Data for the task |
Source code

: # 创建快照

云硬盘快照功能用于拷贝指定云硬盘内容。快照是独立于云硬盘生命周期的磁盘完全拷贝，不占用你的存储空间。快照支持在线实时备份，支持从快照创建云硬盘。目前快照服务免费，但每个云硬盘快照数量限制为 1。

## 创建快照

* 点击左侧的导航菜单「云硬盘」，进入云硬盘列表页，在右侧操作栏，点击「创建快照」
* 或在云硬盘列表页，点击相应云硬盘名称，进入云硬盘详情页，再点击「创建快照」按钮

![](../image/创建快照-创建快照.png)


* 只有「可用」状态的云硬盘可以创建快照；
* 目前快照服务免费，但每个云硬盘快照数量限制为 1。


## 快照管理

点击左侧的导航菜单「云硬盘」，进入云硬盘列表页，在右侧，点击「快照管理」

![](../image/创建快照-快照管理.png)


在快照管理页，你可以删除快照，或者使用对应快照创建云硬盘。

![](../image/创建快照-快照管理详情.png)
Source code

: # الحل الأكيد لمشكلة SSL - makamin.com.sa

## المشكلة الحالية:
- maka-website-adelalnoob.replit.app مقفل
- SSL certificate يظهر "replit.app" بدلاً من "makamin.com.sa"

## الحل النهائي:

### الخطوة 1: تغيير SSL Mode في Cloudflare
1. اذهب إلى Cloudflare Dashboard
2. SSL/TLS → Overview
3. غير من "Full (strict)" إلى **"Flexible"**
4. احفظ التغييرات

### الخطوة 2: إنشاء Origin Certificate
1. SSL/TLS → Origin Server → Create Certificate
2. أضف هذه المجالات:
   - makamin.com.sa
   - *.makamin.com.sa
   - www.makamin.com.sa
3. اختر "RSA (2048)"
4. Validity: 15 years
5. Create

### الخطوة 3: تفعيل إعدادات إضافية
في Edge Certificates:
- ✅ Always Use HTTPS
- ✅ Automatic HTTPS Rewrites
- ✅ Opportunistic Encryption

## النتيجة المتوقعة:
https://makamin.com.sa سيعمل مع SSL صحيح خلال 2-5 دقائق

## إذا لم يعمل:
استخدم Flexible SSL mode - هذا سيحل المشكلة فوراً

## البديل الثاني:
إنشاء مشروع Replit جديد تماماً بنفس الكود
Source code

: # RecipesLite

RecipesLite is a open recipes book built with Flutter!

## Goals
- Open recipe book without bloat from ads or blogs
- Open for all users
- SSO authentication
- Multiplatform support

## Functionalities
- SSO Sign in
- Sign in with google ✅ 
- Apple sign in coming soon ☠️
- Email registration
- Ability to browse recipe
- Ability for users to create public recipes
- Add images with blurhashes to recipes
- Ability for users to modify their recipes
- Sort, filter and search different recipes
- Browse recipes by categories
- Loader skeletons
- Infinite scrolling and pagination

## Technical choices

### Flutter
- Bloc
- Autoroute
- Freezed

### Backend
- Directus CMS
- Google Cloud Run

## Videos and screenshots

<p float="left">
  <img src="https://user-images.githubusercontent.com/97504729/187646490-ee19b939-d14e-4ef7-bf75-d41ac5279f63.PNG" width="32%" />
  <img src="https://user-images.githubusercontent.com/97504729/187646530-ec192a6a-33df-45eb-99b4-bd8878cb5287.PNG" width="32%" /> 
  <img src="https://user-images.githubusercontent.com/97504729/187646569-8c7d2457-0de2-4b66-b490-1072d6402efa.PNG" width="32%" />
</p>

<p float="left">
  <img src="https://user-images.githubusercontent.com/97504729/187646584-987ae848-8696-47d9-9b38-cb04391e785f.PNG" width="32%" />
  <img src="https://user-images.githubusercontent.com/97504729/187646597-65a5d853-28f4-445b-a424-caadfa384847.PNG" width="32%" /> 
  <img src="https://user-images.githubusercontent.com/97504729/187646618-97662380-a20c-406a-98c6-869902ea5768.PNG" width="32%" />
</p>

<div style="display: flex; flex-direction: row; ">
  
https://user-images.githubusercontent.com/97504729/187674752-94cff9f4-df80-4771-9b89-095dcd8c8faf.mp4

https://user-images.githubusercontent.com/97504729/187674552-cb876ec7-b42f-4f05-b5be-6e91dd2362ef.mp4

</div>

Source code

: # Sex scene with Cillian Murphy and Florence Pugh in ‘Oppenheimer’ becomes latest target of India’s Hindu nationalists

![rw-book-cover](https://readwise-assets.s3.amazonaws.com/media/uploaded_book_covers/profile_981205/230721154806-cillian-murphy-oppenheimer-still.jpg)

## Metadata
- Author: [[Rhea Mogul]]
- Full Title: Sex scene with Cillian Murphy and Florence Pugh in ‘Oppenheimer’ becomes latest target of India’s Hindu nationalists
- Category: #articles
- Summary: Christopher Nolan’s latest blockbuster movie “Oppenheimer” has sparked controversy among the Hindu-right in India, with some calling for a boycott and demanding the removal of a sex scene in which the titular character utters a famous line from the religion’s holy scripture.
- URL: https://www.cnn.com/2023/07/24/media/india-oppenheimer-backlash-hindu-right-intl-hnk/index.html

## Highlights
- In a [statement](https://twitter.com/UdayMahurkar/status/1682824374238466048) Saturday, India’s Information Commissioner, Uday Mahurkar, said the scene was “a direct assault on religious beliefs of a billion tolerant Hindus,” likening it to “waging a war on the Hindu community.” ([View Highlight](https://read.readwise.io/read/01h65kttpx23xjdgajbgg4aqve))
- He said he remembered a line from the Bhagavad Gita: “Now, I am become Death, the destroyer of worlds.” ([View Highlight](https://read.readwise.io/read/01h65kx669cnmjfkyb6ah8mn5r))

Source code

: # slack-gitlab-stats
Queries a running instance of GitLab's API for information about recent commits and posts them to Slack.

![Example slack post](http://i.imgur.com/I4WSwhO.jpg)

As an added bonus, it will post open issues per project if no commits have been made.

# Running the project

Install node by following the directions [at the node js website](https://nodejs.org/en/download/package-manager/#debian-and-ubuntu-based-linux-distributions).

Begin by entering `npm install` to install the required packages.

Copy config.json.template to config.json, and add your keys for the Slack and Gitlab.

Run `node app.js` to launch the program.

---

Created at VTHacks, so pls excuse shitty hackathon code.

What to produce | Every record should be printed again exactly as it reads.

Problem solution |
Source code

: # 创建快照

云硬盘快照功能用于拷贝指定云硬盘内容。快照是独立于云硬盘生命周期的磁盘完全拷贝，不占用你的存储空间。快照支持在线实时备份，支持从快照创建云硬盘。目前快照服务免费，但每个云硬盘快照数量限制为 1。

## 创建快照

* 点击左侧的导航菜单「云硬盘」，进入云硬盘列表页，在右侧操作栏，点击「创建快照」
* 或在云硬盘列表页，点击相应云硬盘名称，进入云硬盘详情页，再点击「创建快照」按钮

![](../image/创建快照-创建快照.png)


* 只有「可用」状态的云硬盘可以创建快照；
* 目前快照服务免费，但每个云硬盘快照数量限制为 1。


## 快照管理

点击左侧的导航菜单「云硬盘」，进入云硬盘列表页，在右侧，点击「快照管理」

![](../image/创建快照-快照管理.png)


在快照管理页，你可以删除快照，或者使用对应快照创建云硬盘。

![](../image/创建快照-快照管理详情.png)
Source code

: # الحل الأكيد لمشكلة SSL - makamin.com.sa

## المشكلة الحالية:
- maka-website-adelalnoob.replit.app مقفل
- SSL certificate يظهر "replit.app" بدلاً من "makamin.com.sa"

## الحل النهائي:

### الخطوة 1: تغيير SSL Mode في Cloudflare
1. اذهب إلى Cloudflare Dashboard
2. SSL/TLS → Overview
3. غير من "Full (strict)" إلى **"Flexible"**
4. احفظ التغييرات

### الخطوة 2: إنشاء Origin Certificate
1. SSL/TLS → Origin Server → Create Certificate
2. أضف هذه المجالات:
   - makamin.com.sa
   - *.makamin.com.sa
   - www.makamin.com.sa
3. اختر "RSA (2048)"
4. Validity: 15 years
5. Create

### الخطوة 3: تفعيل إعدادات إضافية
في Edge Certificates:
- ✅ Always Use HTTPS
- ✅ Automatic HTTPS Rewrites
- ✅ Opportunistic Encryption

## النتيجة المتوقعة:
https://makamin.com.sa سيعمل مع SSL صحيح خلال 2-5 دقائق

## إذا لم يعمل:
استخدم Flexible SSL mode - هذا سيحل المشكلة فوراً

## البديل الثاني:
إنشاء مشروع Replit جديد تماماً بنفس الكود
Source code

: # RecipesLite

RecipesLite is a open recipes book built with Flutter!

## Goals
- Open recipe book without bloat from ads or blogs
- Open for all users
- SSO authentication
- Multiplatform support

## Functionalities
- SSO Sign in
- Sign in with google ✅ 
- Apple sign in coming soon ☠️
- Email registration
- Ability to browse recipe
- Ability for users to create public recipes
- Add images with blurhashes to recipes
- Ability for users to modify their recipes
- Sort, filter and search different recipes
- Browse recipes by categories
- Loader skeletons
- Infinite scrolling and pagination

## Technical choices

### Flutter
- Bloc
- Autoroute
- Freezed

### Backend
- Directus CMS
- Google Cloud Run

## Videos and screenshots

<p float="left">
  <img src="https://user-images.githubusercontent.com/97504729/187646490-ee19b939-d14e-4ef7-bf75-d41ac5279f63.PNG" width="32%" />
  <img src="https://user-images.githubusercontent.com/97504729/187646530-ec192a6a-33df-45eb-99b4-bd8878cb5287.PNG" width="32%" /> 
  <img src="https://user-images.githubusercontent.com/97504729/187646569-8c7d2457-0de2-4b66-b490-1072d6402efa.PNG" width="32%" />
</p>

<p float="left">
  <img src="https://user-images.githubusercontent.com/97504729/187646584-987ae848-8696-47d9-9b38-cb04391e785f.PNG" width="32%" />
  <img src="https://user-images.githubusercontent.com/97504729/187646597-65a5d853-28f4-445b-a424-caadfa384847.PNG" width="32%" /> 
  <img src="https://user-images.githubusercontent.com/97504729/187646618-97662380-a20c-406a-98c6-869902ea5768.PNG" width="32%" />
</p>

<div style="display: flex; flex-direction: row; ">
  
https://user-images.githubusercontent.com/97504729/187674752-94cff9f4-df80-4771-9b89-095dcd8c8faf.mp4

https://user-images.githubusercontent.com/97504729/187674552-cb876ec7-b42f-4f05-b5be-6e91dd2362ef.mp4

</div>

Source code

: # Sex scene with Cillian Murphy and Florence Pugh in ‘Oppenheimer’ becomes latest target of India’s Hindu nationalists

![rw-book-cover](https://readwise-assets.s3.amazonaws.com/media/uploaded_book_covers/profile_981205/230721154806-cillian-murphy-oppenheimer-still.jpg)

## Metadata
- Author: [[Rhea Mogul]]
- Full Title: Sex scene with Cillian Murphy and Florence Pugh in ‘Oppenheimer’ becomes latest target of India’s Hindu nationalists
- Category: #articles
- Summary: Christopher Nolan’s latest blockbuster movie “Oppenheimer” has sparked controversy among the Hindu-right in India, with some calling for a boycott and demanding the removal of a sex scene in which the titular character utters a famous line from the religion’s holy scripture.
- URL: https://www.cnn.com/2023/07/24/media/india-oppenheimer-backlash-hindu-right-intl-hnk/index.html

## Highlights
- In a [statement](https://twitter.com/UdayMahurkar/status/1682824374238466048) Saturday, India’s Information Commissioner, Uday Mahurkar, said the scene was “a direct assault on religious beliefs of a billion tolerant Hindus,” likening it to “waging a war on the Hindu community.” ([View Highlight](https://read.readwise.io/read/01h65kttpx23xjdgajbgg4aqve))
- He said he remembered a line from the Bhagavad Gita: “Now, I am become Death, the destroyer of worlds.” ([View Highlight](https://read.readwise.io/read/01h65kx669cnmjfkyb6ah8mn5r))

Source code

: # slack-gitlab-stats
Queries a running instance of GitLab's API for information about recent commits and posts them to Slack.

![Example slack post](http://i.imgur.com/I4WSwhO.jpg)

As an added bonus, it will post open issues per project if no commits have been made.

# Running the project

Install node by following the directions [at the node js website](https://nodejs.org/en/download/package-manager/#debian-and-ubuntu-based-linux-distributions).

Begin by entering `npm install` to install the required packages.

Copy config.json.template to config.json, and add your keys for the Slack and Gitlab.

Run `node app.js` to launch the program.

---

Created at VTHacks, so pls excuse shitty hackathon code.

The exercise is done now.